Nuestra Señora del Pilar, Patrona de la Hispanidad

Una Epopeya misionera

Padre Juan Terradas Soler C. P. C. R

 La Hispanidad, firme y prometedora realidad (35)

“El Pilar de una dilatada y gloriosa estirpe” (1)

“Ella, la Santísima Virgen, fue la que tomó posesión de nuestro suelo bendito, viniendo en carne mortal a Zaragoza y haciéndonos el rico don de su columna, que debió serlo de la fe inquebrantable de nuestra raza, que por ella la aclama su Jefe y Cabeza”.

(Cardenal Gomá, 11-IX-1926).

Hemos seguido, paso a paso, con Pío XII, las líneas generales que dibujan la Hispanidad, No nos queda sino completar, el magnífico cuadro con la dulce silueta de María, que Pío XII ha llamado “Reina de la Hispanidad”.

¿Por qué la fiesta de la Hispanidad se celebra precisamente el 12 de Octubre, día consagrado al culto de Nuestra Señora del Pilar? ¿Qué título presenta la Virgen aragonesa sobre las de otras regiones españolas, que le dé primacía—reconocida por el Soberano Pontífice—sobre todas ellas para patrocinar al bloque hispanoamericano?

En primer lugar, el providencial hecho de que América fue divisada por primera vez precisamente el 12 de octubre.

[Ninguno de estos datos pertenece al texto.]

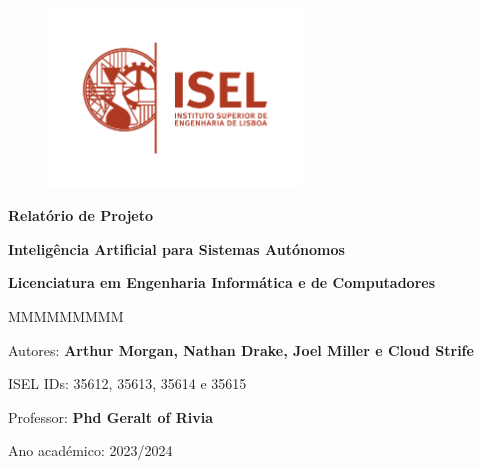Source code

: \begin{figure}
    \centering
    \includegraphics[width=0.6\textwidth]{../../docs/images/logo-isel}
    \label{fig:isel-logo}
\end{figure}

\begin{center}

    \vspace*{2cm} %

    \textbf{\Huge{}Relatório de Projeto}

    \vspace{1cm}

    \textbf{\LARGE{}Inteligência Artificial para Sistemas Autónomos}

    \textbf{\large{}Licenciatura em Engenharia Informática e de Computadores}{\huge\par}


    \vfill{} %

    \begin{lyxlist}{MMMMMMMMM}
        \begin{singlespace}
            \item [{Autores:}] \textbf{Arthur Morgan, Nathan Drake, Joel Miller e Cloud Strife }
            \item [{ISEL IDs:}]  35612, 35613, 35614 e 35615
            \item [{Professor:}] \textbf{Phd Geralt of Rivia}
            \item [{Ano académico:}] 2023/2024
        \end{singlespace}
    \end{lyxlist}
\end{center}
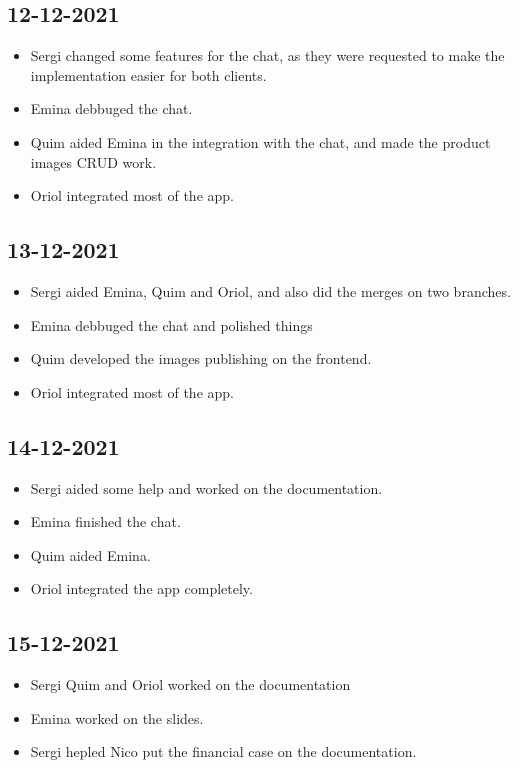 \documentclass[./main.tex]{subfiles}
\begin{document}
\subsection{12-12-2021}
\begin{itemize}
	\item Sergi changed some features for the chat, as they were requested to make the implementation easier for both clients.
	\item Emina debbuged the chat.
	\item Quim aided Emina in the integration with the chat, and made the product images CRUD work.
	\item Oriol integrated most of the app.
\end{itemize}

\subsection{13-12-2021}
\begin{itemize}
	\item Sergi aided Emina, Quim and Oriol, and also did the merges on two branches.
	\item Emina debbuged the chat and polished things
	\item Quim developed the images publishing on the frontend.
	\item Oriol integrated most of the app.
\end{itemize}

\subsection{14-12-2021}
\begin{itemize}
	\item Sergi aided some help and worked on the documentation.
	\item Emina finished the chat.
	\item Quim aided Emina.
	\item Oriol integrated the app completely.
\end{itemize}


\subsection{15-12-2021}
\begin{itemize}
	\item Sergi Quim and Oriol worked on the documentation
	\item Emina worked on the slides.
	\item Sergi hepled Nico put the financial case on the documentation.
\end{itemize}
\end{document}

Como si la Virgen hubiese querido mostrar así, que acogía bajo su maternal manto del Pilar, las razas que en aquel día se encontraban y que debían ser los gérmenes de la futura Hispanidad.

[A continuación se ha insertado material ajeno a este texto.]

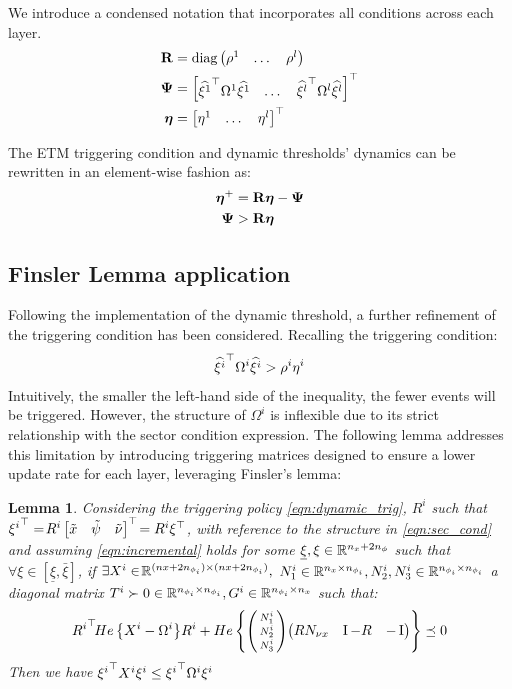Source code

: \documentclass{ifacconf}
\theoremstyle{plain}
\newtheorem{lemma}{Lemma}
\begin{document}
We introduce a condensed notation that incorporates all conditions across each layer.
\begin{equation}
\begin{aligned}
   {\bf{R}} &= \text{diag} \left(\begin{matrix}\rho^1 & \dots & \rho^l \end{matrix}\right)\\
   \mathbf{\Psi} &= \left[\begin{matrix} {\widehat{\xi^1}}^\top \Omega^1 \widehat{\xi^1} & \dots & {\widehat{\xi^l}}^\top \Omega^l \widehat{\xi^l}\end{matrix}\right]^\top\\
   \boldsymbol{\eta} &= \left[\begin{matrix} \eta^1 & \dots & \eta^l\end{matrix}\right]^\top   
\end{aligned}
\end{equation}

The ETM triggering condition and dynamic thresholds' dynamics can be rewritten in an element-wise fashion as:
\begin{equation}
\begin{aligned}
    \boldsymbol{\eta}^+ &= {\bf{R}} \boldsymbol{\eta} - \mathbf{\Psi}\\
    \mathbf{\Psi} &> {\bf{R}} \boldsymbol{\eta}
\end{aligned}
\end{equation}

\subsection{Finsler Lemma application}
Following the implementation of the dynamic threshold, a further refinement of the triggering condition has been considered. Recalling the triggering condition:
$$
\widehat{{\xi^i}}^\top \Omega^i \widehat{\xi^i} > \rho^i \eta^i
$$
Intuitively, the smaller the left-hand side of the inequality, the fewer events will be triggered. However, the structure of $\Omega^i$ is inflexible due to its strict relationship with the sector condition expression. The following lemma addresses this limitation by introducing triggering matrices designed to ensure a lower update rate for each layer, leveraging Finsler's lemma:

\begin{lemma}\label{lem:finsler} \emph{Considering the triggering policy \eqref{eqn:dynamic_trig}, $R^i$ such that ${\xi^i}^\top = \!R^i \left[\begin{matrix}\tilde{x} & \tilde{\psi} & \tilde{\nu}\end{matrix}\right]^\top\! = R^i \xi^\top$, with reference to the structure in \eqref{eqn:sec_cond} and assuming \eqref{eqn:incremental} holds for some $\underline{\xi}, \relax{\xi} \in {\mathbb{R}}^{n_x + 2n_{\phi}}$ such that $\forall \xi \in \left[ \underline{\xi}, \bar{\xi}\right]$, if $\exists X^i \in\! {\mathbb{R}}^{(nx + 2n_{\phi_i}) \times (nx + 2n_{\phi_i})},$ $N^i_1 \in {\mathbb{R}}^{n_x \times n_{\phi_i}}, N^i_2, N^i_3 \in {\mathbb{R}}^{n_{\phi_i} \times n_{\phi_i}}$ a diagonal matrix $T^i \succ 0 \in {\mathbb{R}}^{n_{\phi_i} \times n_{\phi_i}}, G^i \in {\mathbb{R}}^{n_{\phi_i} \times n_x}$ such that:
\begin{equation}\label{eqn:finsler}
     {R^i}^\top\! He\left\{X^i - \Omega^i\right\}\! R^i + He\left\{ \left(\begin{smallmatrix} N^i_1\\ N^i_2\\ N^i_3 \end{smallmatrix} \right)\! \left(\begin{matrix}R N_{\nu x} & \operatorname{I} - R & -\operatorname{I}\end{matrix}\right)\right\} \preceq 0
\end{equation}
Then we have ${\xi^i}^\top X^i \xi^i \leq {\xi^i}^\top \Omega^i \xi^i$}
\end{lemma}
\end{document}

Pero, sobre todo, es que el Pilar va unido a Santiago, y Santiago a la fe de España, y ésta fe es la que dio el impulso a las naciones ibéricas para arriesgarse en el mar tenebroso en busca de nuevas tierras, y después de descubiertas, para asimilarlas a la civilización cristiana; y tal civilización es, finalmente lazo sagrado que une a la Hispanidad.

También es porque, si cada región de España honra a la Santísima Virgen bajo una particular advocación, la patria española no tiene en común otra Virgen que la del Pilar, honrada, por todos los hijos de la península. Y en este amor a Nuestra Señora del Pilar, como Madre común, se unen a la Madre Patria sus hijas americanas, aclamando toda la Hispanidad a la Virgen de Zaragoza como Reina y Señora. Así lo decía, en frase hermosa, un prelado uruguayo, Mons. Alfredo Viola, actual Obispo, de Salto, cuando se celebró el XIX centenario de la venida de María a Zaragoza.

“Mientras yo escribo estas líneas para el número extraordinario con que “María milagrosa” conmemora el XIX Centenario de la visita personal de María Santísima a España, trabaja activamente en Montevideo una Junta constituida para celebrar dignamente en Uruguay la misma conmemoración gloriosa. ESTO PRUEBA QUE LAS NACIONES HIJAS DE ESPAÑA PIENSAN, SIENTEN Y AMAN COMO SU MADRE. España es un planeta que gira alrededor del Pilar zaragozano; Y LAS REPUBLICAS CATOLICAS DE AMERICA SON ASTROS QUE LA ACOMPAÑAN EN CORTEJO DE LUZ Y DE AMOR”.

De tal manera que el Pilar puede ser considerado símbolo de la fraternidad entre todos los pueblos hispanos, como escribía el llorado Cardenal Caro, cuando era aún Obispo de La Serena (Chile).

“Nuestra Señora del Pilar ha protegido visiblemente en la pasada guerra civil a la ciudad de Zaragoza. Ha mostrado su amor de Madre sobre toda esta tierra española, que tanto ha enseñado a amar a la Madre de Dios en nuestro continente americano, descubierto por Colón precisamente el 12 de octubre, día dedicado a honrarla con el título de Nuestra Señora del Pilar. Anhelamos con todo nuestro corazón que la devoción a Nuestra Señora del Pilar se extienda por España y por toda la América española COMO SIMBOLO DE SAGRADA UNIÓN Y COMO PRENDA DE PERPETUA PREDILECCION Y AMPARO”.